こだわりアカデミー
国立大に「忍者学」が!! 忍者の実態や歴史を探り、 優れた知恵を現代に生かす!
本物の忍者は黒装束ではなかった!
三重大学人文学部教授
山田 雄司 氏
やまだ ゆうじ
1967年静岡県生まれ。京都大学文学部卒業、筑波大学大学院博士課程歴史・人類学研究科史学専攻(日本文化研究学際カリキュラム)修了。日本学術振興会特別研究員。1999年三重大学人文学部講師に就任、2011年より現職の三重大学人文学部教授に就任。著書に『怨霊・怪異・伊勢神宮』(思文閣出版)、『忍者文芸研究読本』(編著・笠間書院)、伊賀忍者研究会編『忍者の教科書 新萬川集海1・2』(監修、笠間書院)など。
2015年10月号掲載
「にんじゃ」の呼称は昭和以降。彼らは有能な諜報員だった
──今回、国立大学が学問として忍者を取り挙げていることを知り、非常に興味を引かれました。先生はなぜ忍者の研究を始められたのですか?

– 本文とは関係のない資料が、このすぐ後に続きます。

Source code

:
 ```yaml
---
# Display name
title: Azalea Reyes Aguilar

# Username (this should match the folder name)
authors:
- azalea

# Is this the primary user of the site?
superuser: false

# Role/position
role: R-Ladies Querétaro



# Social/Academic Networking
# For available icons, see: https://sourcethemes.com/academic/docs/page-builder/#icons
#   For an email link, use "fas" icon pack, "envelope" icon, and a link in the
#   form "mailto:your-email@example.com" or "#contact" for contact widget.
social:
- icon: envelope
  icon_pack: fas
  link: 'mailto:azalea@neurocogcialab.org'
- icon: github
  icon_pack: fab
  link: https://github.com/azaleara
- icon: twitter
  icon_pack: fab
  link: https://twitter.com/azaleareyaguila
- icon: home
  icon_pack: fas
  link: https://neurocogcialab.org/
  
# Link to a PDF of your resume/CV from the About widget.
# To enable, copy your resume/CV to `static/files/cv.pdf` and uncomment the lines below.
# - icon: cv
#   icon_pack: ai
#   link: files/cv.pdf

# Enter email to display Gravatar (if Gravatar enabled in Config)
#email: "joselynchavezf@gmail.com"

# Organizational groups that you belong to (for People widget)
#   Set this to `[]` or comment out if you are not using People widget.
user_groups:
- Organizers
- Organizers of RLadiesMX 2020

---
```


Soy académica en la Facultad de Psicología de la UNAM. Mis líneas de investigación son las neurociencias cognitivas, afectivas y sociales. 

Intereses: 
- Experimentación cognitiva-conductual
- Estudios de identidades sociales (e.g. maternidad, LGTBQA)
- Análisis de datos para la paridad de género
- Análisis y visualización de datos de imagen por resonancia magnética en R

山田 そもそも私は、中世の信仰や怨霊についての研究が専門なのですが、たまたま2012年に三重大学の前学長が、県内の伊賀市との連携を打ち出し、忍者の研究をすることになったのです。そこで、どちらかといえば日本史でも正統派ではない、私にお鉢が回ってきたのです(笑)
──そういう経緯があったのですね。ところで、実際に研究を始められてみていかがですか?
山田 まず、忍者研究についていうと、これまでいわゆる愛好家が関連本を出すことなどはあったのですが、学術的には全く研究されていない分野だということが分かりました。しかも調べ始めてみると、これまで小説などのフィクションで描かれている忍者とは、全然違うことも分かってきて…。
──とおっしゃると?
山田 そもそも「にんじゃ」という呼称も昭和以降に使われるようになったもので、もともとは「しのびのもの」や「しのび」という名称でした。また、忍者が活躍したのは戦国時代ですが、彼らの役割は実は戦闘員というよりはプロの諜報員だったのです。敵を攪乱するために火術を使ったりすることもあったようですが、一番重要な仕事は、味方の大きな損害を防ぐために、敵の城に忍び込んだり、敵陣に紛れ込んだりして、兵糧の残り、城の構造、敵の人数などの情報を取って戻ってくることでした。そのため装束もわれわれが一般にイメージしているような黒装束ではなく、農民や武士などに紛れても目立たない柿色や紺の衣装を身につけていたとされています。